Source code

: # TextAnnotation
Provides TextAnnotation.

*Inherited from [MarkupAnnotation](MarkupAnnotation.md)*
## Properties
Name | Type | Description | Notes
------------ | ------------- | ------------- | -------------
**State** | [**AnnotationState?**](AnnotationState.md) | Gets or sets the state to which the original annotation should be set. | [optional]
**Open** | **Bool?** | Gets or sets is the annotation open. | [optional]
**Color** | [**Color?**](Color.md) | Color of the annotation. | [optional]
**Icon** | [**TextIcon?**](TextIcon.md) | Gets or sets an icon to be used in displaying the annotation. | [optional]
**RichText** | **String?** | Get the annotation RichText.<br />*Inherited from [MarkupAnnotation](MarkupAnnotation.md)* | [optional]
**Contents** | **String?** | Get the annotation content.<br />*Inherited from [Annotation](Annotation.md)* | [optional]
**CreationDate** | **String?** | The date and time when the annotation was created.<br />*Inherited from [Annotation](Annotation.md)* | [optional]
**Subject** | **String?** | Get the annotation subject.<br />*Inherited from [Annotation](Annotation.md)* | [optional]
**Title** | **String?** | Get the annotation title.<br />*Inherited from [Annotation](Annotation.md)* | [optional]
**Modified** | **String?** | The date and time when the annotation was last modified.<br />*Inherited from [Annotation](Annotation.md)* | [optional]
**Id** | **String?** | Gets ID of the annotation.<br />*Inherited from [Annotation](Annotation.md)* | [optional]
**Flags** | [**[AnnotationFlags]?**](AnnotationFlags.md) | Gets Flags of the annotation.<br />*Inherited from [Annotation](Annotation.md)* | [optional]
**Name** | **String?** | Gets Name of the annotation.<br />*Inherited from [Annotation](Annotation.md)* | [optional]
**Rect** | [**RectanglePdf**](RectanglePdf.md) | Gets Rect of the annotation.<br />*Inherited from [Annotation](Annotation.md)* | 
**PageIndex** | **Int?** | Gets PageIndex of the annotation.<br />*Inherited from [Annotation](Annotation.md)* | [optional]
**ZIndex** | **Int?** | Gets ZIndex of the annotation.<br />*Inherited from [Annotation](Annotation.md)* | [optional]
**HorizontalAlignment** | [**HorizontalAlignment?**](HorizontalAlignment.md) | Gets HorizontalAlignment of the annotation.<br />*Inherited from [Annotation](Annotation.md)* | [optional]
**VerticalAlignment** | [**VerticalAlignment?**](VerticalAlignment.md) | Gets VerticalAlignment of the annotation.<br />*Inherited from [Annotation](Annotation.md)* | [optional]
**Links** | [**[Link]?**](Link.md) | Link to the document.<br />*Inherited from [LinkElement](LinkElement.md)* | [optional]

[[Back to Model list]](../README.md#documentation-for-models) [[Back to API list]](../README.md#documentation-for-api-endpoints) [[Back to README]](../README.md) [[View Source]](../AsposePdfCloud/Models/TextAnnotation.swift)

What to do >> Nothing should be left out: return all of the records exactly.

Response >>
Source code

: # TextAnnotation
Provides TextAnnotation.

*Inherited from [MarkupAnnotation](MarkupAnnotation.md)*
## Properties
Name | Type | Description | Notes
------------ | ------------- | ------------- | -------------
**State** | [**AnnotationState?**](AnnotationState.md) | Gets or sets the state to which the original annotation should be set. | [optional]
**Open** | **Bool?** | Gets or sets is the annotation open. | [optional]
**Color** | [**Color?**](Color.md) | Color of the annotation. | [optional]
**Icon** | [**TextIcon?**](TextIcon.md) | Gets or sets an icon to be used in displaying the annotation. | [optional]
**RichText** | **String?** | Get the annotation RichText.<br />*Inherited from [MarkupAnnotation](MarkupAnnotation.md)* | [optional]
**Contents** | **String?** | Get the annotation content.<br />*Inherited from [Annotation](Annotation.md)* | [optional]
**CreationDate** | **String?** | The date and time when the annotation was created.<br />*Inherited from [Annotation](Annotation.md)* | [optional]
**Subject** | **String?** | Get the annotation subject.<br />*Inherited from [Annotation](Annotation.md)* | [optional]
**Title** | **String?** | Get the annotation title.<br />*Inherited from [Annotation](Annotation.md)* | [optional]
**Modified** | **String?** | The date and time when the annotation was last modified.<br />*Inherited from [Annotation](Annotation.md)* | [optional]
**Id** | **String?** | Gets ID of the annotation.<br />*Inherited from [Annotation](Annotation.md)* | [optional]
**Flags** | [**[AnnotationFlags]?**](AnnotationFlags.md) | Gets Flags of the annotation.<br />*Inherited from [Annotation](Annotation.md)* | [optional]
**Name** | **String?** | Gets Name of the annotation.<br />*Inherited from [Annotation](Annotation.md)* | [optional]
**Rect** | [**RectanglePdf**](RectanglePdf.md) | Gets Rect of the annotation.<br />*Inherited from [Annotation](Annotation.md)* | 
**PageIndex** | **Int?** | Gets PageIndex of the annotation.<br />*Inherited from [Annotation](Annotation.md)* | [optional]
**ZIndex** | **Int?** | Gets ZIndex of the annotation.<br />*Inherited from [Annotation](Annotation.md)* | [optional]
**HorizontalAlignment** | [**HorizontalAlignment?**](HorizontalAlignment.md) | Gets HorizontalAlignment of the annotation.<br />*Inherited from [Annotation](Annotation.md)* | [optional]
**VerticalAlignment** | [**VerticalAlignment?**](VerticalAlignment.md) | Gets VerticalAlignment of the annotation.<br />*Inherited from [Annotation](Annotation.md)* | [optional]
**Links** | [**[Link]?**](Link.md) | Link to the document.<br />*Inherited from [LinkElement](LinkElement.md)* | [optional]

[[Back to Model list]](../README.md#documentation-for-models) [[Back to API list]](../README.md#documentation-for-api-endpoints) [[Back to README]](../README.md) [[View Source]](../AsposePdfCloud/Models/TextAnnotation.swift)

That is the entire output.